Furthermore, we analyzed the pathways and biological processes involved in genes with CNVs and mutations to investigate the potential mechanism. After the integration of genes with CNVs and genes with mutations, a total of 1643 genes were obtained for functional enrichment analysis. As shown in Figure 1D, the 1643 genes were significantly enriched in human T-cell leukemia virus 1 infection, apoptosis, the FoxO signaling pathway, the ErbB signaling pathway, central carbon metabolism in cancer, endometrial cancer, etc. As shown in Figure 1E, the 1643 genes were significantly associated with developmental processes, protein metabolic processes, and epidermal cell differentiation.

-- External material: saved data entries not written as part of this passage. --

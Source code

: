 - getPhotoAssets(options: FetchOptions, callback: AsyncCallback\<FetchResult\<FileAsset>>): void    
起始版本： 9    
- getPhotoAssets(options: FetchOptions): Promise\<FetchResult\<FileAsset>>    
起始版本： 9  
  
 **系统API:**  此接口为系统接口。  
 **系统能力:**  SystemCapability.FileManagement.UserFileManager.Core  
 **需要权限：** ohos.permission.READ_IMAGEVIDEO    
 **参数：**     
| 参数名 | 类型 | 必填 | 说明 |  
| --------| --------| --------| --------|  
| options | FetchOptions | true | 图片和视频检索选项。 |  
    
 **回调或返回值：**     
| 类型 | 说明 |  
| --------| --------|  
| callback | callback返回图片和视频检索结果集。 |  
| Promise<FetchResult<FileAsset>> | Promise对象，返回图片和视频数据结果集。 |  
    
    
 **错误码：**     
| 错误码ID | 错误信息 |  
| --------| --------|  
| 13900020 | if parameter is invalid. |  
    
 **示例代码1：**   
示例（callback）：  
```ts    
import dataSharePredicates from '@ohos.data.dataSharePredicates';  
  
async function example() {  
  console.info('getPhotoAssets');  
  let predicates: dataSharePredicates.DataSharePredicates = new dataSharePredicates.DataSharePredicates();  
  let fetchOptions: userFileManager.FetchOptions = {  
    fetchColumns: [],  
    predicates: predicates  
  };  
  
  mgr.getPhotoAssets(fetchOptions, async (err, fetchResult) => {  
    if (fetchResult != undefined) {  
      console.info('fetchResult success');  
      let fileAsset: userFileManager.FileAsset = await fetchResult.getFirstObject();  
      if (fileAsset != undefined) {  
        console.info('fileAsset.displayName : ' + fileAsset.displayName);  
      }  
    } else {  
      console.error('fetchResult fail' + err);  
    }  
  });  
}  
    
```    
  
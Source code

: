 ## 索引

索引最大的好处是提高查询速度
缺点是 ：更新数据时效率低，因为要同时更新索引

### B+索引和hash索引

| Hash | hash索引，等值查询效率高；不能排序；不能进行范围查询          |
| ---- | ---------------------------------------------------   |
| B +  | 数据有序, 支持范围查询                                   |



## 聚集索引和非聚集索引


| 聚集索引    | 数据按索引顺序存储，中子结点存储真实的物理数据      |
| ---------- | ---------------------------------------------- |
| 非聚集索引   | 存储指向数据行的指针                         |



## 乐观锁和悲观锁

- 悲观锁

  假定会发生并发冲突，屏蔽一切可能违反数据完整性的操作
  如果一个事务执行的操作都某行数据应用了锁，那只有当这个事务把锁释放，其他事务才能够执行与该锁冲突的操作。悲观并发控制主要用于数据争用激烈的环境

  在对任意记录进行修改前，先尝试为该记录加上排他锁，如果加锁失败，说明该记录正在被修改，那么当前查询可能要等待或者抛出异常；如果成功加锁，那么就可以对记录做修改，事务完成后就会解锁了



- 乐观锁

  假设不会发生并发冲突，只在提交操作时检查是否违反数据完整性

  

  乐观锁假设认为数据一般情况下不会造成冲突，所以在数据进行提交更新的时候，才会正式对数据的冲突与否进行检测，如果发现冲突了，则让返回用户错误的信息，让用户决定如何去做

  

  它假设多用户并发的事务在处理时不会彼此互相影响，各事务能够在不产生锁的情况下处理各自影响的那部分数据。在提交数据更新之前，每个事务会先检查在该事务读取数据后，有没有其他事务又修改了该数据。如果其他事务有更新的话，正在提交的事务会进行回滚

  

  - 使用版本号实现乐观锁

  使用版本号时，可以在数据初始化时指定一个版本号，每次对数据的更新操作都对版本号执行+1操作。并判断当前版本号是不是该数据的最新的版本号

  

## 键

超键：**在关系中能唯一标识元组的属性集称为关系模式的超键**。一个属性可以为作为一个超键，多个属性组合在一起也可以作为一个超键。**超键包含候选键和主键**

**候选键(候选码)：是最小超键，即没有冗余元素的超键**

Prognostic Signature Construction for CSCC Patients
In this study, we aimed to obtain a prognostic signature for CSCC prognosis prediction. Therefore, we selected 75 genes with significant CNVs and mutations among the prognostic candidate gene set for stepwise importance ranking by the random survival forest algorithm. Finally, we identified 6 genes with relative importance greater than 0.5 as final candidates for the prognostic signature. The hazard risk (HR), z-score, p value, importance and relative importance of the 6 genes are shown in Table 2. Figure 1F shows the relationship between the prediction error rates and the number of separate trees, and Figure 1G expresses the out-of-bag importance rank of the top 6 genes. Multivariant Cox regression analysis was conducted to develop a 6-gene signature, and the risk model was constructed as follows:
 |
Table 2 6-Genes Significantly Associated with the Overall Survival in the Training-Set Patients |
Then, the 6-gene signature risk score for each sample was calculated. According to the median value of all the samples, patients were divided into a high-risk group and a low-risk group (cutoff=0.02513276). The scores from this 6-gene signature model in the TCGA training dataset are shown in Figure 2. Figure 2A shows that 73 patients each were divided into the high-risk group and the low-risk group. Figure 2B demonstrates the receiver operating characteristic (ROC) curve, and the area under the curve (AUC) at 60 months was 0.82. Figure 2C shows that as the risk score increased, the survival period decreased significantly, and the majority of patients in the high-risk group died within 60 months. We also analyzed the expression level of 6 genes in patients with high versus low-risk scores. Patients in the high-risk group tended to have higher expression levels of SLC19A3, FURIN, SLC22A3 and DPAGT1 and lower expression levels of CCL17 and DES. We also compared the calibration of the model in 1, 3, and 5 years. Figure 2D shows that the difference between the predicted value and the true value is small, which indicates the robust prediction performance of the model.
 |
Figure 2 (A) Kaplan–Meier survival curve of patients stratified according to the 6-gene signature in the TCGA training dataset. (B) ROC curve and AUC of the 6-gene signature. (C) Risk score, survival period and gene expression level. (D) The nomogram prediction of OS. |
We also analysis of the expression of 6 genes in normal tissues and tumor tissues as shown in Figure S1. None of the 6 genes showed significant differences. In the TCGA data set, there are only 3 normal samples and 304 primary tumor samples. Therefore, statistical tests may be biased.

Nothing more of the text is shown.